**Exercise details:** From the records, report how many lines hold the word "first", with the number as the sole reply.

**Recorded data:**
----
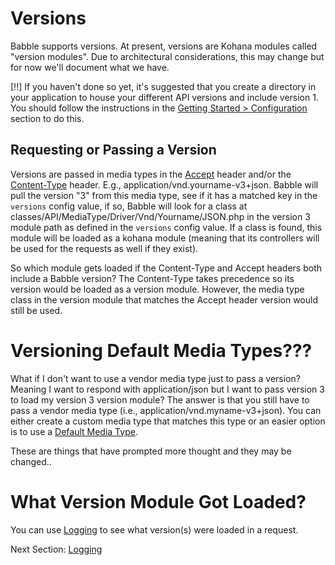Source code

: # Versions
Babble supports versions. At present, versions are Kohana modules called
"version modules". Due to architectural considerations, this may change but for
now we'll document what we have.

[!!] If you haven't done so yet, it's suggested that you create a directory in your
application to house your different API versions and include version 1. You
should follow the instructions in the [Getting Started >
Configuration](http://pilot.xxx/guide/babble/gettingstarted#configuration)
section to do this.

## Requesting or Passing a Version
Versions are passed in media types in the
[Accept](http://www.w3.org/Protocols/rfc2616/rfc2616-sec14.html#sec14.1) header
and/or the
[Content-Type](http://www.w3.org/Protocols/rfc2616/rfc2616-sec14.html#sec14.17)
header. E.g., application/vnd.yourname-v3+json. Babble will pull the version "3"
from this media type, see if it has a matched key in the `versions` config
value, if so, Babble will look for a class at
classes/API/MediaType/Driver/Vnd/Yourname/JSON.php in the version 3 module path
as defined in the `versions` config value. If a class is found, this module will
be loaded as a kohana module (meaning that its controllers will be used for the
requests as well if they exist).

So which module gets loaded if the Content-Type and Accept headers both include
a Babble version? The Content-Type takes precedence so its version would be loaded as a
version module. However, the media type class in the version module that matches the Accept header version
would still be used. 

# Versioning Default Media Types???
What if I don't want to use a vendor media type just to pass a version? Meaning
I want to respond with application/json but I want to pass version 3 to load my
version 3 version module? The answer is that you still have to pass a vendor
media type (i.e., application/vnd.myname-v3+json). You can either create a
custom media type that matches this type or an easier option is to use a
[Default Media
Type](mediatypes#specifying-default-media-types).

These are things that have prompted more thought and they may be changed..

# What Version Module Got Loaded?
You can use [Logging](logging) to see what version(s) were loaded in a request.

Next Section: [Logging](logging)
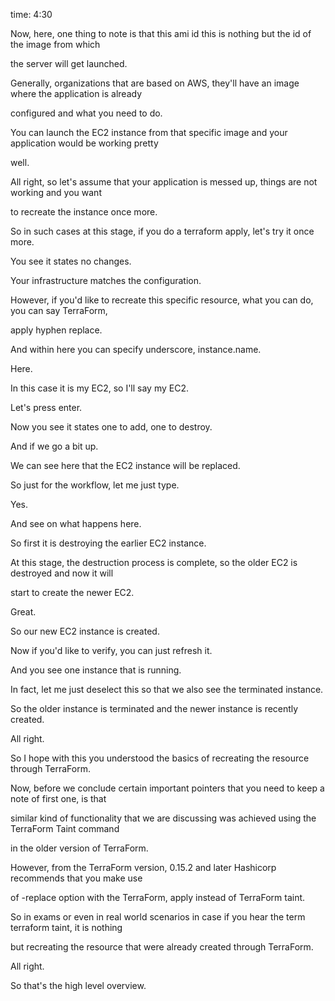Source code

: time: 4:30

Now, here, one thing to note is that this ami id this is nothing but the id of the image from which

the server will get launched.

Generally, organizations that are based on AWS, they'll have an image where the application is already

configured and what you need to do.

You can launch the EC2 instance from that specific image and your application would be working pretty

well.

All right, so let's assume that your application is messed up, things are not working and you want

to recreate the instance once more.

So in such cases at this stage, if you do a terraform apply, let's try it once more.

You see it states no changes.

Your infrastructure matches the configuration.

However, if you'd like to recreate this specific resource, what you can do, you can say TerraForm,

apply hyphen replace.

And within here you can specify underscore, instance.name.

Here.

In this case it is my EC2, so I'll say my EC2.

Let's press enter.

Now you see it states one to add, one to destroy.

And if we go a bit up.

We can see here that the EC2 instance will be replaced.

So just for the workflow, let me just type.

Yes.

And see on what happens here.

So first it is destroying the earlier EC2 instance.

At this stage, the destruction process is complete, so the older EC2 is destroyed and now it will

start to create the newer EC2.

Great.

So our new EC2 instance is created.

Now if you'd like to verify, you can just refresh it.

And you see one instance that is running.

In fact, let me just deselect this so that we also see the terminated instance.

So the older instance is terminated and the newer instance is recently created.

All right.

So I hope with this you understood the basics of recreating the resource through TerraForm.

Now, before we conclude certain important pointers that you need to keep a note of first one, is that

similar kind of functionality that we are discussing was achieved using the TerraForm Taint command

in the older version of TerraForm.

However, from the TerraForm version, 0.15.2 and later Hashicorp recommends that you make use

of -replace option with the TerraForm, apply instead of TerraForm taint.

So in exams or even in real world scenarios in case if you hear the term terraform taint, it is nothing

but recreating the resource that were already created through TerraForm.

All right.

So that's the high level overview.
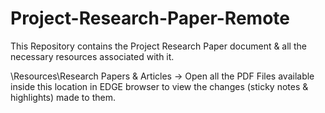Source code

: # Project-Research-Paper-Remote

This Repository contains the Project Research Paper document & all the necessary resources associated with it.

\Resources\Research Papers & Articles
	-> Open all the PDF Files available inside this location in EDGE browser to view the changes (sticky notes & highlights) made to them.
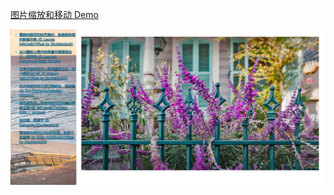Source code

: [图片缩放和移动 Demo](https://www.sunibas.cn/pages/zoomAndPan/index.html)

![图片缩放和移动 Demo](./1626426643(1).jpg)
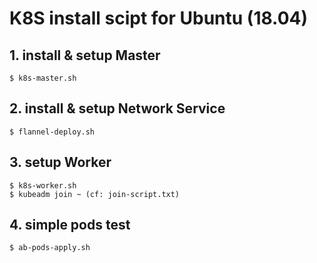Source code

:# K8S install scipt for Ubuntu (18.04)

## 1. install & setup Master
    $ k8s-master.sh
    
## 2. install & setup Network Service
    $ flannel-deploy.sh

## 3. setup Worker
    $ k8s-worker.sh
    $ kubeadm join ~ (cf: join-script.txt)

## 4. simple pods test
    $ ab-pods-apply.sh
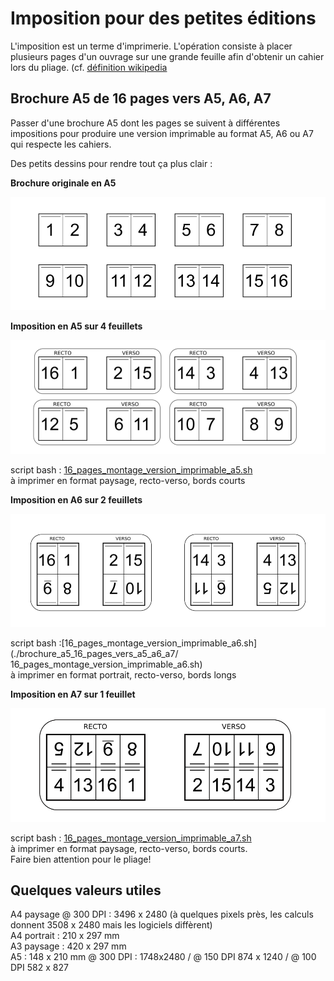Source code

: # Imposition pour des petites éditions

L'imposition est un terme d'imprimerie. L'opération consiste à placer plusieurs pages d'un ouvrage sur une grande feuille afin d'obtenir un cahier lors du pliage. (cf. [définition wikipedia](https://fr.wikipedia.org/wiki/Imposition_(imprimerie))

## Brochure A5 de 16 pages vers A5, A6, A7

Passer d'une brochure A5 dont les pages se suivent à différentes impositions pour produire une version imprimable au format A5, A6 ou A7 qui respecte les cahiers.  

Des petits dessins pour rendre tout ça plus clair :

**Brochure originale en A5**

![16 pages A5](./assets/16_pages_a5.png)

**Imposition en A5 sur 4 feuillets**

![16 pages A5](./assets/16_pages_imposition_a5_4_feuillets.png)

script bash : [16_pages_montage_version_imprimable_a5.sh](./brochure_a5_16_pages_vers_a5_a6_a7/16_pages_montage_version_imprimable_a5.sh)  
à imprimer en format paysage, recto-verso, bords courts


**Imposition en A6 sur 2 feuillets**

![16 pages A5](./assets/16_pages_imposition_a6_2_feuillets.png)

script bash :[16_pages_montage_version_imprimable_a6.sh](./brochure_a5_16_pages_vers_a5_a6_a7/ 16_pages_montage_version_imprimable_a6.sh)  
à imprimer en format portrait, recto-verso, bords longs

**Imposition en A7 sur 1 feuillet**

![16 pages A5](./assets/16_pages_imposition_a7_1_feuillet.png)

script bash : [16_pages_montage_version_imprimable_a7.sh](./brochure_a5_16_pages_vers_a5_a6_a7/16_pages_montage_version_imprimable_a7.sh)   
à imprimer en format paysage, recto-verso, bords courts.  
Faire bien attention pour le pliage!

## Quelques valeurs utiles

A4 paysage @ 300 DPI : 3496 x 2480 (à quelques pixels près, les calculs donnent 3508 x 2480 mais les logiciels diffèrent)  
A4 portrait : 210 x 297 mm  
A3 paysage : 420 x 297 mm  
A5 : 148 x 210 mm @ 300 DPI : 1748x2480 / @ 150 DPI 874 x 1240 / @ 100 DPI 582 x 827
----
**Response:** 2